Abdessattar MABKHOUT

 

CONTEXTE ET ENJEUX

 

De nos jours, le thème central qui préoccupe les marchés financiers pourrait
être résumé dans la principale interrogation suivante : Comment rétablir la
CONFIANCE dans le monde des affaires ?

 

Les scandales révélés, ici et là, ces dernières années, les sanctions
parfois spectaculaires prononcées contre des entreprises, des dirigeants et
des auditeurs de grande envergure, les nouvelles réglementations promulguées
par les régulateurs pour favoriser la sécurité financière constituent le
contexte général qui prévaut en matière d’investissement et de financement
des affaires.

 

Globalisation aidante, tous les opérateurs dans les principales bourses de
valeurs mobilières sont appelés, dorénavant, à partager deux préoccupations
majeures à savoir : LA TRANSPARENCE ET LA CONVERGENCE.

 

Force est de constater que ces concepts, ô combien, déterminants pour
mobiliser l’épargne et la canaliser vers les marchés de capitaux ne semblent
pas avoir toujours la même signification pour tous, à travers les différents
espaces économiques (anglo-américain, européen, japonais et ceux du reste du
monde).

 

L’héritage culturel, social et politique – doublé de modes de financement
basés essentiellement sur le concours bancaire et le bénéfice de subventions
gouvernementales – a permis, dans certains pays, l’émergence d’entreprises
évoluant pratiquement en dehors de la logique des marchés de capitaux.

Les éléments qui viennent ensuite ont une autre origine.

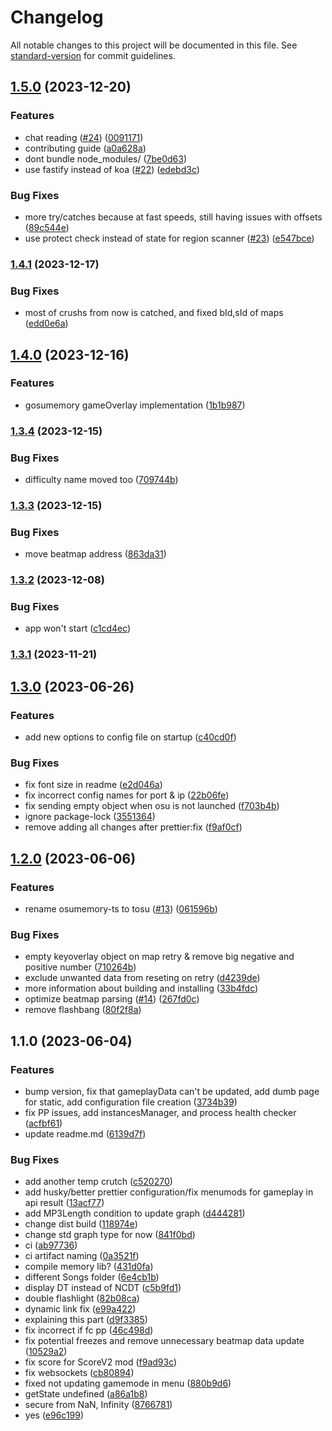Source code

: # Changelog

All notable changes to this project will be documented in this file. See [standard-version](https://github.com/conventional-changelog/standard-version) for commit guidelines.

## [1.5.0](https://github.com/KotRikD/tosu/compare/v1.4.1...v1.5.0) (2023-12-20)


### Features

* chat reading ([#24](https://github.com/KotRikD/tosu/issues/24)) ([0091171](https://github.com/KotRikD/tosu/commit/0091171ea519c7206ffbb73bde9c653e50b59ce5))
* contributing guide ([a0a628a](https://github.com/KotRikD/tosu/commit/a0a628aeee505eb3ec40f20f3ccd9f6955342d75))
* dont bundle node_modules/ ([7be0d63](https://github.com/KotRikD/tosu/commit/7be0d6360bc435fe4da60a426bd884f6c6e56a01))
* use fastify instead of koa ([#22](https://github.com/KotRikD/tosu/issues/22)) ([edebd3c](https://github.com/KotRikD/tosu/commit/edebd3c2885bec3a7d65c9a0e91fb974996e63e0))


### Bug Fixes

* more try/catches because at fast speeds, still having issues with offsets ([89c544e](https://github.com/KotRikD/tosu/commit/89c544e3378240feb6db14e504084a385bbeb3ca))
* use protect check instead of state for region scanner ([#23](https://github.com/KotRikD/tosu/issues/23)) ([e547bce](https://github.com/KotRikD/tosu/commit/e547bcea2fc45bd8392d53240157a64449d837b1))

### [1.4.1](https://github.com/KotRikD/tosu/compare/v1.4.0...v1.4.1) (2023-12-17)


### Bug Fixes

* most of crushs from now is catched, and fixed bId,sId of maps ([edd0e6a](https://github.com/KotRikD/tosu/commit/edd0e6a429fc17094e4e599e3912b0f59f84be63))

## [1.4.0](https://github.com/KotRikD/tosu/compare/v1.3.4...v1.4.0) (2023-12-16)


### Features

* gosumemory gameOverlay implementation ([1b1b987](https://github.com/KotRikD/tosu/commit/1b1b987dc523db9160423c8b39b0fbb6b92f34f9))

### [1.3.4](https://github.com/KotRikD/tosu/compare/v1.3.3...v1.3.4) (2023-12-15)


### Bug Fixes

* difficulty name moved too ([709744b](https://github.com/KotRikD/tosu/commit/709744bfd33244643c97be2949063f3154f759c7))

### [1.3.3](https://github.com/KotRikD/tosu/compare/v1.3.2...v1.3.3) (2023-12-15)


### Bug Fixes

* move beatmap address ([863da31](https://github.com/KotRikD/tosu/commit/863da315c3b72a48e8cb13f799e7668d7af786ee))

### [1.3.2](https://github.com/KotRikD/tosu/compare/v1.3.1...v1.3.2) (2023-12-08)


### Bug Fixes

* app won't start ([c1cd4ec](https://github.com/KotRikD/tosu/commit/c1cd4ec8ffd8afc210a39f24239cc6ec72f3360c))

### [1.3.1](https://github.com/KotRikD/tosu/compare/v1.3.0...v1.3.1) (2023-11-21)

## [1.3.0](https://github.com/KotRikD/tosu/compare/v1.2.0...v1.3.0) (2023-06-26)


### Features

* add new options to config file on startup ([c40cd0f](https://github.com/KotRikD/tosu/commit/c40cd0fc10f8ee0325c32e27bfd319bf636e9753))


### Bug Fixes

* fix font size in readme ([e2d046a](https://github.com/KotRikD/tosu/commit/e2d046a8174afec381b828e183093065812ea1c7))
* fix incorrect config names for port & ip ([22b06fe](https://github.com/KotRikD/tosu/commit/22b06fec466973395c97313ab8aebfd021d2e1a6))
* fix sending empty object when osu is not launched ([f703b4b](https://github.com/KotRikD/tosu/commit/f703b4ba8864b91f2c830bc26f59c90d1d81a5dd))
* ignore package-lock ([3551364](https://github.com/KotRikD/tosu/commit/3551364537f9f8c8484a336265238e7a21184352))
* remove adding all changes after prettier:fix ([f9af0cf](https://github.com/KotRikD/tosu/commit/f9af0cf9198bc4c5e184c9513ef3c7bf546ff56d))

## [1.2.0](https://github.com/KotRikD/tosu/compare/v1.1.0...v1.2.0) (2023-06-06)


### Features

* rename osumemory-ts to tosu ([#13](https://github.com/KotRikD/tosu/issues/13)) ([061596b](https://github.com/KotRikD/tosu/commit/061596b8f8442117404a28f7a74582eb2120d0f6))


### Bug Fixes

* empty keyoverlay object on map retry & remove big negative and positive number ([710264b](https://github.com/KotRikD/tosu/commit/710264b599ab73372603096fb5b8bf1461c63709))
* exclude unwanted data from reseting on retry ([d4239de](https://github.com/KotRikD/tosu/commit/d4239de1ad8cd764afc63b61dd3e8f3338ccfb81))
* more information about building and installing ([33b4fdc](https://github.com/KotRikD/tosu/commit/33b4fdcd233915dfc77bf899d29848167903bb51))
* optimize beatmap parsing ([#14](https://github.com/KotRikD/tosu/issues/14)) ([267fd0c](https://github.com/KotRikD/tosu/commit/267fd0c1a3a6853c3e83784a5b19decdfd283e17))
* remove flashbang ([80f2f8a](https://github.com/KotRikD/tosu/commit/80f2f8a2a984564b8dd22ec6c61c6799845408f4))

## 1.1.0 (2023-06-04)


### Features

* bump version, fix that gameplayData can't be updated, add dumb page for static, add configuration file creation ([3734b39](https://github.com/KotRikD/tosu/commit/3734b391cc1cbdac12dad36b1dcd0ce1ae258f65))
* fix PP issues, add instancesManager, and process health checker ([acfbf61](https://github.com/KotRikD/tosu/commit/acfbf61b1fc6be5c480df8dc9d1d892cfd84ae57))
* update readme.md ([6139d7f](https://github.com/KotRikD/tosu/commit/6139d7f68db19c815efca0ba3216163e1249c3d6))


### Bug Fixes

* add another temp crutch ([c520270](https://github.com/KotRikD/tosu/commit/c520270e3528c81a43004fbf19f2de0c8ceef44e))
* add husky/better prettier configuration/fix menumods for gameplay in api result ([13acf77](https://github.com/KotRikD/tosu/commit/13acf77a0d4f18af637c3f5caab8f4bd3fc8cfe2))
* add MP3Length condition to update graph ([d444281](https://github.com/KotRikD/tosu/commit/d44428107da63b6f6c4d07270de751ef61954a88))
* change dist build ([118974e](https://github.com/KotRikD/tosu/commit/118974e0683f765439511ec93031fc62a4b10b4e))
* change std graph type for now ([841f0bd](https://github.com/KotRikD/tosu/commit/841f0bde0ef07bc817c85d2e128689fa9110f4f8))
* ci ([ab97736](https://github.com/KotRikD/tosu/commit/ab9773611a9cf215a1520f1b80b11198626653e9))
* ci artifact naming ([0a3521f](https://github.com/KotRikD/tosu/commit/0a3521fb6c2f3ace877038612497614f47450fb5))
* compile memory lib? ([431d0fa](https://github.com/KotRikD/tosu/commit/431d0fa8483e4af5539f32db19e62d50070f2735))
* different Songs folder ([6e4cb1b](https://github.com/KotRikD/tosu/commit/6e4cb1bf8c8b5d56b59ae4de6cea4df86b14b47e))
* display DT instead of NCDT ([c5b9fd1](https://github.com/KotRikD/tosu/commit/c5b9fd11a2824d6dfe70c70ad17826df6aeab2b5))
* double flashlight ([82b08ca](https://github.com/KotRikD/tosu/commit/82b08cafcdebc44b99b645cc6ca27fcb5b6874f4))
* dynamic link fix ([e99a422](https://github.com/KotRikD/tosu/commit/e99a4223b37b518e69b01872f45b1822586a5fc6))
* explaining this part ([d9f3385](https://github.com/KotRikD/tosu/commit/d9f3385b1e29598c2c8aa93fe7cff78ed07ed8f0))
* fix incorrect if fc pp ([46c498d](https://github.com/KotRikD/tosu/commit/46c498d58aee3070246ca328a6b5c1c1982aac7f))
* fix potential freezes and remove unnecessary beatmap data update ([10529a2](https://github.com/KotRikD/tosu/commit/10529a274e436759c40e88ea88473e85d624238c))
* fix score for ScoreV2 mod ([f9ad93c](https://github.com/KotRikD/tosu/commit/f9ad93cf8a218c0a90fb419829e4645ec906910b))
* fix websockets ([cb80894](https://github.com/KotRikD/tosu/commit/cb808947ed8a633884e22c77d18d7c01224cd99c))
* fixed not updating gamemode in menu ([880b9d6](https://github.com/KotRikD/tosu/commit/880b9d6167610f70fa421c85e54f0686a8e913a5))
* getState undefined ([a86a1b8](https://github.com/KotRikD/tosu/commit/a86a1b8d7e1f353a8380dfeea9c3e2056a5d974e))
* secure from NaN, Infinity ([8766781](https://github.com/KotRikD/tosu/commit/8766781273507682b3dce8b0464e86bf59f1b581))
* yes ([e96c199](https://github.com/KotRikD/tosu/commit/e96c1995c2d99a718b9d1de7190b12229f8df405))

Il
s’agit principalement du modèle économique qui était, à la fin XXème siècle,
le plus répandu, notamment, en Europe continentale et dans les pays qui s’y
apparentent tels que ceux de l’Afrique du Nord.

 

DE LA TRANSPARENCE

 

L’emprunt de ce mode de financement des affaires a été, aussi et
indirectement, à l’origine de dysfonctionnements affectant considérablement
les attributs de la TRANSPARENCE des entreprises.

 

Appelées à se prévaloir d’un patrimoine juridiquement “clean”, ces
entreprises pouvaient, presque dans l'”impureté” totale, se cantonner dans
la confection d’états comptables “fiscalisant” et peu intelligible et
obtenir les concours bancaires et gouvernementaux dont elles avaient besoin
pour exister et se développer.

 

À défaut de TRANSPARENCE, les dirigeants – qui sont en même temps les
principaux voire les seuls actionnaires – trouvent dans la notion de
CONFIDENTIALITE un prétexte tout à fait commode pour s’exonérer de leurs
obligations managériales de divulguer une information financière de qualité
– à l’instar de celle publiée dans les marchés boursiers anglo-américains –
.

 

Pas d’intérêt, pas d’action ; cet adage juridictionnel trouve sa pleine
expression en la matière. En effet, n’a-t-on pas, souvent, donner les moyens
financiers des plus significatifs à des promoteurs dont le principal
“mérite” réside dans la propriété de biens et actifs qu’ils présentent comme
garantie à la Banque ? Quel “crédit” a-t-on accordé à ceux qui ont témoigné
de capacité distinctive pour la détention de véritables “richesses
intellectuelles” exprimées dans l’innovation, la créativité et
l’anticipation et sans pour autant disposer de patrimoine personnel ou
familial ?

 

Dans ce modèle économique, on ne saurait favoriser la bonne affectation des
ressources rares (capitaux, richesses, …) du pays à ceux qui ont,
réellement, les prédispositions pour créer durablement de la VALEUR, à ce
qui ont des idées génératrices d’add-value.

 

N’a-t-on pas expérimenté, sans grand succès, des mécanismes qui devraient,
tout naturellement, conduire au développement de la Bourse par l’inscription
à la cote des principaux groupes et des sociétés les plus importantes du
pays ?

 

Avons-nous saisi les motivations profondes d’un promoteur qui l’amènent à
renoncer à des incitations sans cesse avantageuses en faveur de la finance
directe pour continuer à recourir au système bancaire ?

 

Pourquoi un homme d’affaires averti et “globalisé” refuse de tirer profit de
financements boursiers peu coûteux et porteurs de plusieurs avantages
fiscaux ?

 

A-t-il peur pour sa “liberté d’agir” ou pour son bonheur de vivre dans son
“jardin
secret” ?

Diderot n’a-t-il pas dit “vivons heureux, vivons cachés” ?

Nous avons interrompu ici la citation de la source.